Scientists now know that TBI often damages the endocrine system, causing hormone deficiencies. Injury to the hypothalamus, located in the brain, triggers dysfunction of the pituitary gland, which, in turn, disrupts the production of adequate levels of endocrine hormones. From the list of TBI symptoms, it’s easy to see how they correlate with the symptoms of hormone deficiency. A great deal of new research is now directed at TBI and the serious, long term consequences. Some studies have shown that the hypothalamus and pituitary may never completely recover from injury.

SottoPelle® Bioidentical Hormone Replacement for Traumatic Brain Injury Patients

Most hormone replacement therapies do not provide meaningful improvements or recovery for traumatic brain injury patients. This is primarily because they cannot to deliver hormones around the clock into the blood stream. The hormonal peaks and valleys of many methods do nothing to balance hormones and are typically accompanied by recurring symptoms.

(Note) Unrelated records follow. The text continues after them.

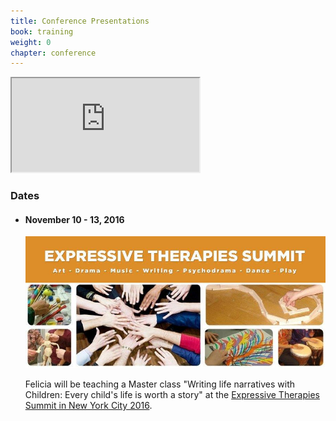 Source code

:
 ```yaml
---
title: Conference Presentations
book: training
weight: 0
chapter: conference
---
```

<div class="row">
    <div class="col-sm-6">
        <div class="embed-responsive embed-responsive-16by9">
            <iframe class="embed-responsive-item" src="https://www.youtube.com/embed/Dpk5s9qoXR0"></iframe>
        </div>
    </div>
    <div class="col col-sm-6">
        <div class="panel panel-default">
          <div class="panel-heading">
            <h3 class="panel-title header-title">Dates</h3>
          </div>
          <div class="panel-body">
            <ul class="list-group">
              <li class="list-group-item">
                <h4><strong>November 10 - 13, 2016</strong></h4>
                <p><img src="/assets/img/expressive-therapies-summit.jpg" class="img-responsive img-thumbnail" /></p>
                <p>Felicia will be teaching a Master class "Writing life narratives with Children: Every child's life is worth a story" at the <a href="http://summit.expressivemedia.org/" target="_blank">Expressive Therapies Summit in New York City 2016</a>.
              </li>
            </ul>
          </div>
        </div>
    </div>
</div>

That isn’t the way the body is meant to work. When hormone deficiencies are restored to beneficial levels, as they are with SottoPelle® BHRT, significant progress can be made.

Our proprietary SottoPelle® method uses low dose bioidentical hormones that exactly match human hormones. They are slowly released into the blood stream for months at a time. The pellet delivery system we utilize works in a way the body recognizes. Bioidentical hormones bind and communicate perfectly to appropriate receptors within the cells. This is vital to the proper functioning of organs, tissues and cells throughout the entire body.

When properly administered, bioidentical pellet therapy is scientifically proven to be the safest and most effective method of BHRT available. Since TBI patients will need to be on hormone replacement therapy for the rest of their lives, it only makes sense to choose a therapy that supports health rather than putting it at further risk. And because we are leaders in the field of BHRT, SottoPelle® is the perfect choice for treating TBI hormonal deficiencies.